▼画家で文化功労者の安野光雅さんが昨年末、94歳で亡くなったことを知り、数多い著書のなかの2冊を手に取った。1冊は、折に触れてページを開いてきた『天は人の上に人をつくらず』(童話屋)
▼〈わたしは、この言葉を声にだして読むことができない。読もうとすると、いつも声がふるえてしまうのだ〉。その言葉とは、米国の自由を願う人たちによる「ワシントン大行進」(1963年)で、黒人公民権運動の指導者、マーチン・ルーサー・キング牧師が行った演説「私には夢がある」だ
▼「すべての人は平等につくられている」という理念を訴えたこの演説に寄せる深い共感は、遊び心あふれる絵本などの制作とともに安野さんが積み重ねてきた深い思索から生まれたものなのだろう
▼もう1冊は、皇居に咲く花々を素材とする水彩画集『御所の花』(朝日新聞出版)だ。

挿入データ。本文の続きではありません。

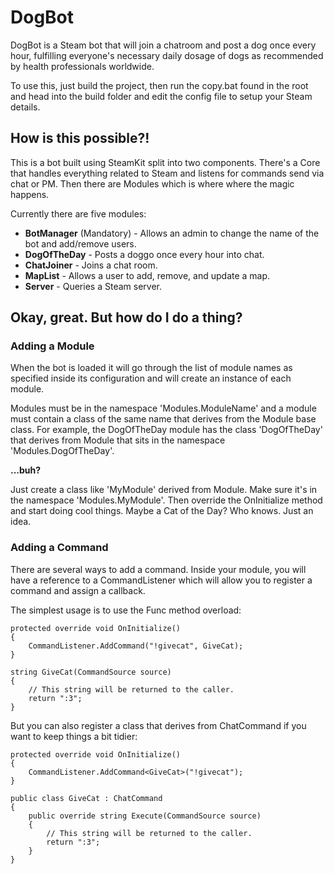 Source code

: # DogBot #

DogBot is a Steam bot that will join a chatroom and post a dog once every hour, fulfilling everyone's necessary daily dosage of dogs as recommended by health professionals worldwide.

To use this, just build the project, then run the copy.bat found in the root and head into the build folder and edit the config file to setup your Steam details.

## How is this possible?! ##

This is a bot built using SteamKit split into two components. There's a Core that handles everything related to Steam and listens for commands send via chat or PM. Then there are Modules which is where where the magic happens.

Currently there are five modules:

* **BotManager** (Mandatory) - Allows an admin to change the name of the bot and add/remove users.
* **DogOfTheDay** - Posts a doggo once every hour into chat.
* **ChatJoiner** - Joins a chat room.
* **MapList** - Allows a user to add, remove, and update a map.
* **Server** - Queries a Steam server.

## Okay, great. But how do I do a thing? ##

### Adding a Module ###

When the bot is loaded it will go through the list of module names as specified inside its configuration and will create an instance of each module.

Modules must be in the namespace 'Modules.ModuleName' and a module must contain a class of the same name that derives from the Module base class. For example, the DogOfTheDay module has the class 'DogOfTheDay' that derives from Module that sits in the namespace 'Modules.DogOfTheDay'.

**...buh?**

Just create a class like 'MyModule' derived from Module. Make sure it's in the namespace 'Modules.MyModule'. Then override the OnInitialize method and start doing cool things. Maybe a Cat of the Day? Who knows. Just an idea.

### Adding a Command ###

There are several ways to add a command. Inside your module, you will have a reference to a CommandListener which will allow you to register a command and assign a callback. 

The simplest usage is to use the Func method overload:

```
protected override void OnInitialize()
{
	CommandListener.AddCommand("!givecat", GiveCat);
}

string GiveCat(CommandSource source)
{
	// This string will be returned to the caller.
	return ":3";
}
```

But you can also register a class that derives from ChatCommand if you want to keep things a bit tidier:

```
protected override void OnInitialize()
{
	CommandListener.AddCommand<GiveCat>("!givecat");
}

public class GiveCat : ChatCommand
{
	public override string Execute(CommandSource source)
	{
		// This string will be returned to the caller.
		return ":3";
	}
}
```
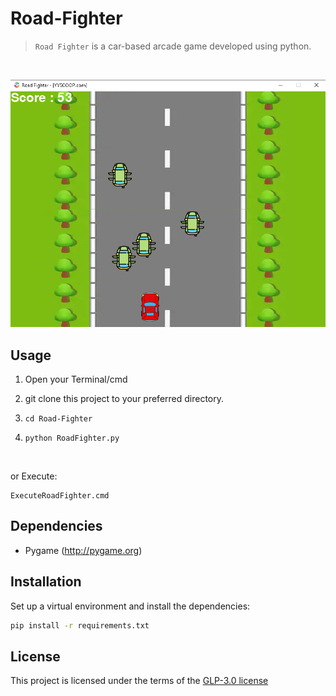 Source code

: # Road-Fighter
> `Road Fighter` is a car-based arcade game developed using python.
<br/>

![Screenshot](screenshots/screenshot01_br.png "Screen1")

## Usage

1. Open your Terminal/cmd

2. git clone this project to your preferred directory.

3. `cd Road-Fighter`

4. `python RoadFighter.py`

<br/>

or Execute:


```
ExecuteRoadFighter.cmd
```

## Dependencies

- Pygame (http://pygame.org)

## Installation
Set up a virtual environment and install the dependencies:
```sh
pip install -r requirements.txt
```

## License
This project is licensed under the terms of the [GLP-3.0 license](https://github.com/yyscoop/Road-Fighter/blob/master/LICENSE)

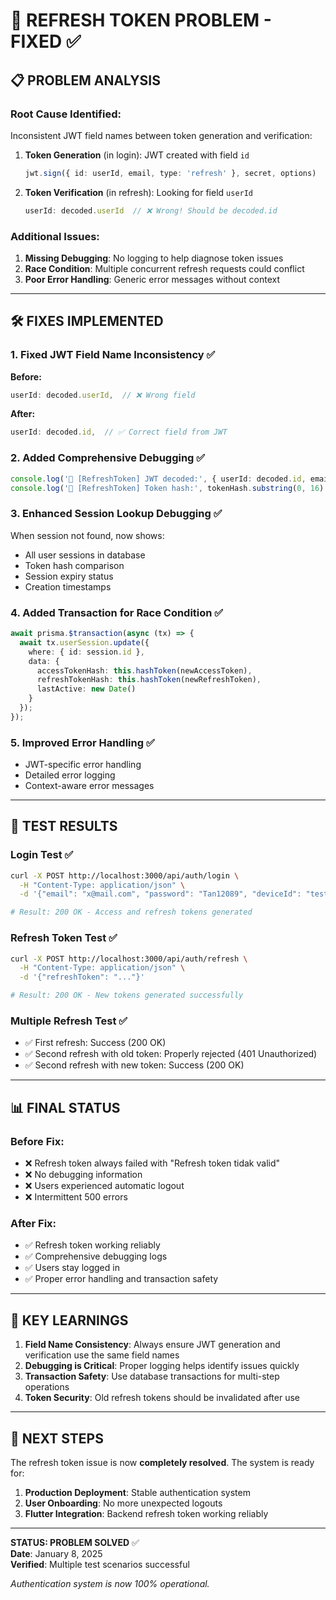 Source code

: # 🔧 REFRESH TOKEN PROBLEM - FIXED ✅

## 📋 **PROBLEM ANALYSIS**

### **Root Cause Identified:**
Inconsistent JWT field names between token generation and verification:

1. **Token Generation** (in login): JWT created with field `id`
   ```typescript
   jwt.sign({ id: userId, email, type: 'refresh' }, secret, options)
   ```

2. **Token Verification** (in refresh): Looking for field `userId`
   ```typescript
   userId: decoded.userId  // ❌ Wrong! Should be decoded.id
   ```

### **Additional Issues:**
1. **Missing Debugging**: No logging to help diagnose token issues
2. **Race Condition**: Multiple concurrent refresh requests could conflict
3. **Poor Error Handling**: Generic error messages without context

---

## 🛠️ **FIXES IMPLEMENTED**

### **1. Fixed JWT Field Name Inconsistency** ✅
**Before:**
```typescript
userId: decoded.userId,  // ❌ Wrong field
```

**After:**
```typescript
userId: decoded.id,  // ✅ Correct field from JWT
```

### **2. Added Comprehensive Debugging** ✅
```typescript
console.log('🔄 [RefreshToken] JWT decoded:', { userId: decoded.id, email: decoded.email });
console.log('🔑 [RefreshToken] Token hash:', tokenHash.substring(0, 16) + '...');
```

### **3. Enhanced Session Lookup Debugging** ✅
When session not found, now shows:
- All user sessions in database
- Token hash comparison
- Session expiry status
- Creation timestamps

### **4. Added Transaction for Race Condition** ✅
```typescript
await prisma.$transaction(async (tx) => {
  await tx.userSession.update({
    where: { id: session.id },
    data: {
      accessTokenHash: this.hashToken(newAccessToken),
      refreshTokenHash: this.hashToken(newRefreshToken),
      lastActive: new Date()
    }
  });
});
```

### **5. Improved Error Handling** ✅
- JWT-specific error handling
- Detailed error logging
- Context-aware error messages

---

## 🧪 **TEST RESULTS**

### **Login Test** ✅
```bash
curl -X POST http://localhost:3000/api/auth/login \
  -H "Content-Type: application/json" \
  -d '{"email": "x@mail.com", "password": "Tan12089", "deviceId": "test-device-123"}'

# Result: 200 OK - Access and refresh tokens generated
```

### **Refresh Token Test** ✅
```bash
curl -X POST http://localhost:3000/api/auth/refresh \
  -H "Content-Type: application/json" \
  -d '{"refreshToken": "..."}'

# Result: 200 OK - New tokens generated successfully
```

### **Multiple Refresh Test** ✅
- ✅ First refresh: Success (200 OK)
- ✅ Second refresh with old token: Properly rejected (401 Unauthorized)
- ✅ Second refresh with new token: Success (200 OK)

---

## 📊 **FINAL STATUS**

### **Before Fix:**
- ❌ Refresh token always failed with "Refresh token tidak valid"
- ❌ No debugging information
- ❌ Users experienced automatic logout
- ❌ Intermittent 500 errors

### **After Fix:**
- ✅ Refresh token working reliably
- ✅ Comprehensive debugging logs
- ✅ Users stay logged in
- ✅ Proper error handling and transaction safety

---

## 🎯 **KEY LEARNINGS**

1. **Field Name Consistency**: Always ensure JWT generation and verification use the same field names
2. **Debugging is Critical**: Proper logging helps identify issues quickly
3. **Transaction Safety**: Use database transactions for multi-step operations
4. **Token Security**: Old refresh tokens should be invalidated after use

---

## 🚀 **NEXT STEPS**

The refresh token issue is now **completely resolved**. The system is ready for:

1. **Production Deployment**: Stable authentication system
2. **User Onboarding**: No more unexpected logouts
3. **Flutter Integration**: Backend refresh token working reliably

---

**STATUS: PROBLEM SOLVED** ✅  
**Date**: January 8, 2025  
**Verified**: Multiple test scenarios successful  

*Authentication system is now 100% operational.*
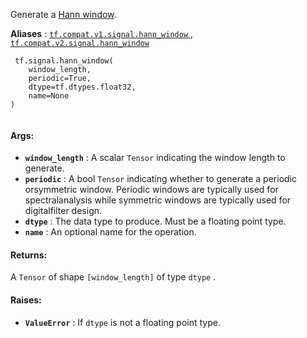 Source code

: Generate a [Hann window](https://en.wikipedia.org/wiki/Window_function#Hann_and_Hamming_windows).

**Aliases** : [ `tf.compat.v1.signal.hann_window` ](/api_docs/python/tf/signal/hann_window), [ `tf.compat.v2.signal.hann_window` ](/api_docs/python/tf/signal/hann_window)

```
 tf.signal.hann_window(
    window_length,
    periodic=True,
    dtype=tf.dtypes.float32,
    name=None
)
 
```

#### Args:
- **`window_length`** : A scalar  `Tensor`  indicating the window length to generate.
- **`periodic`** : A bool  `Tensor`  indicating whether to generate a periodic orsymmetric window. Periodic windows are typically used for spectralanalysis while symmetric windows are typically used for digitalfilter design.
- **`dtype`** : The data type to produce. Must be a floating point type.
- **`name`** : An optional name for the operation.


#### Returns:
A  `Tensor`  of shape  `[window_length]`  of type  `dtype` .

#### Raises:
- **`ValueError`** : If  `dtype`  is not a floating point type.
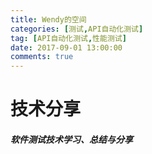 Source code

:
 ```yaml
---
title: Wendy的空间
categories: [测试,API自动化测试]
tag: [API自动化测试,性能测试]
date: 2017-09-01 13:00:00
comments: true
---
```



# 技术分享

##### 软件测试技术学习、总结与分享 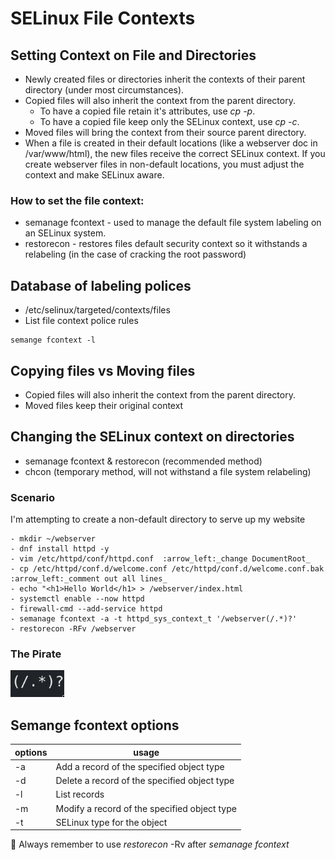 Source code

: # SELinux File Contexts

## Setting Context on File and Directories

- Newly created files or directories inherit the contexts of their parent directory (under most circumstances).
- Copied files will also inherit the context from the parent directory. 
    - To have a copied file retain it's attributes, use _cp -p_.
    - To have a copied file keep only the SELinux context, use _cp -c_.
- Moved files will bring the context from their source parent directory.
- When a file is created in their default locations (like a webserver doc in /var/www/html), the new files receive the correct SELinux context. If you create webserver files in non-default locations, you must adjust the context and make SELinux aware.

### How to set the file context:
- semanage fcontext -  used to  manage the default file  system  labeling
       on  an  SELinux system.
- restorecon - restores files default security context so it withstands a relabeling (in the case of cracking the root password)

## Database of labeling polices
- /etc/selinux/targeted/contexts/files
- List file context police rules
```
semange fcontext -l
```

## Copying files vs Moving files
- Copied files will also inherit the context from the parent directory.
- Moved files keep their original context 

## Changing the SELinux context on directories
- semanage fcontext & restorecon (recommended method)
- chcon (temporary method, will not withstand a file system relabeling)

### Scenario
I'm attempting to create a non-default directory to serve up my website
```
- mkdir ~/webserver
- dnf install httpd -y
- vim /etc/httpd/conf/httpd.conf  :arrow_left:_change DocumentRoot_
- cp /etc/httpd/conf.d/welcome.conf /etc/httpd/conf.d/welcome.conf.bak :arrow_left:_comment out all lines_
- echo "<h1>Hello World</h1> > /webserver/index.html
- systemctl enable --now httpd
- firewall-cmd --add-service httpd
- semanage fcontext -a -t httpd_sys_context_t '/webserver(/.*)?'
- restorecon -RFv /webserver
```





### The Pirate

![The Pirate](/images/pirate.png)

## Semange fcontext options
| options | usage |
|---------|-------|
| -a    | Add a record of the specified object type|
| -d | Delete a record of the specified object type | 
| -l | List records | 
| -m | Modify a record of the specified object type | 
| -t | SELinux type for the object | 

:star2: Always remember to use _restorecon_ -Rv after _semanage fcontext_












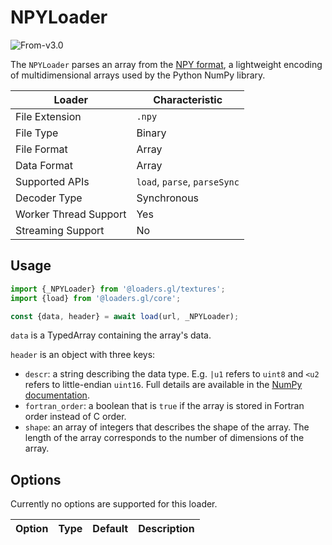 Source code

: # NPYLoader

<p class="badges">
  <img src="https://img.shields.io/badge/From-v3.0-blue.svg?style=flat-square" alt="From-v3.0" />
</p>

The `NPYLoader` parses an array from the [NPY format][npy-spec], a lightweight encoding of multidimensional arrays used by the Python NumPy library.

[npy-spec]: https://numpy.org/doc/stable/reference/generated/numpy.lib.format.html

| Loader                | Characteristic               |
| --------------------- | ---------------------------- |
| File Extension        | `.npy`                       |
| File Type             | Binary                       |
| File Format           | Array                        |
| Data Format           | Array                        |
| Supported APIs        | `load`, `parse`, `parseSync` |
| Decoder Type          | Synchronous                  |
| Worker Thread Support | Yes                          |
| Streaming Support     | No                           |

## Usage

```js
import {_NPYLoader} from '@loaders.gl/textures';
import {load} from '@loaders.gl/core';

const {data, header} = await load(url, _NPYLoader);
```

`data` is a TypedArray containing the array's data.

`header` is an object with three keys:

- `descr`: a string describing the data type. E.g. `|u1` refers to `uint8` and `<u2` refers to little-endian `uint16`. Full details are available in the [NumPy documentation][numpy-dtype-docs].
- `fortran_order`: a boolean that is `true` if the array is stored in Fortran order instead of C order.
- `shape`: an array of integers that describes the shape of the array. The length of the array corresponds to the number of dimensions of the array.

[numpy-dtype-docs]: https://numpy.org/doc/stable/reference/arrays.dtypes.html

## Options

Currently no options are supported for this loader.

| Option | Type | Default | Description |
| ------ | ---- | ------- | ----------- |

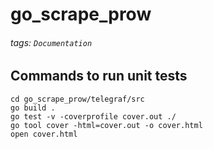 # go_scrape_prow
###### tags: `Documentation`

## Commands to run unit tests 
```
cd go_scrape_prow/telegraf/src
go build .
go test -v -coverprofile cover.out ./
go tool cover -html=cover.out -o cover.html
open cover.html
```

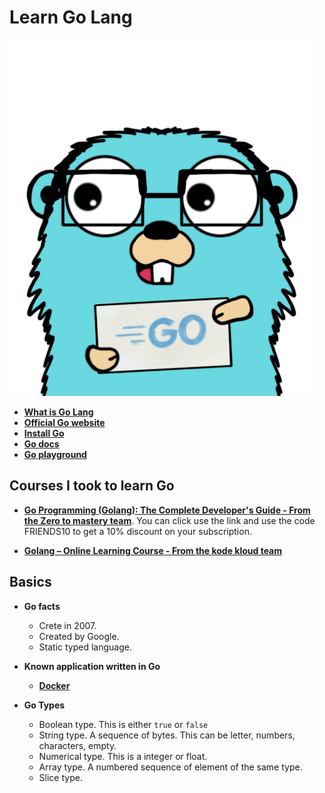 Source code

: # Learn Go Lang 

![Gopher, the Go mascot](/img/gopher.png)

- [**What is Go Lang**](https://go.dev/solutions/google/)
- [**Official Go website**](https://go.dev/)
- [**Install Go**](https://go.dev/dl/)
- [**Go docs**](https://go.dev/doc/)
- [**Go playground**](https://go.dev/play/)

## Courses I took to learn Go
- [**Go Programming (Golang): The Complete Developer's Guide - From the Zero to mastery team**](https://medium.com/r/?url=https%3A%2F%2Facademy.zerotomastery.io%2Fa%2Faff_36c28vcb%2Fexternal%3Faffcode%3D441520_hqpya5hn). You can click use the link and use the code FRIENDS10 to get a 10% discount on your subscription.

- [**Golang – Online Learning Course - From the kode kloud team**](https://kodekloud.com/courses/golang/)

## Basics
- **Go facts** 
  - Crete in 2007.
  - Created by Google.
  - Static typed language.
      
- **Known application written in Go**
  - [**Docker**](https://docs.docker.com/get-started/overview/#:~:text=Docker%20is%20written%20in%20the,of%20namespaces%20for%20that%20container.)

- **Go Types** 
  - Boolean type. This is either ```true``` or ```false```
  - String type. A sequence of bytes. This can be letter, numbers, characters, empty.
  - Numerical type. This is a integer or float.
  - Array type. A numbered sequence of element of the same type.
  - Slice type.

2011年から翌年にかけ御所に通い、描き上げた
▼6年前、前橋で開かれた「御所の花」展で、それらの作品に接し心打たれたのを思い出す。その前にキング牧師の言葉への思いをつづる文章を読んだからだろうか
▼花木へのやさしいまなざしに加え、自由、平等という「永遠の真理」を尊ぶ強い意志が伝わってきた。〈自然の花の命をとても身近なものに 感じるようになった〉。画集に添えられた言葉が一層重みを増す。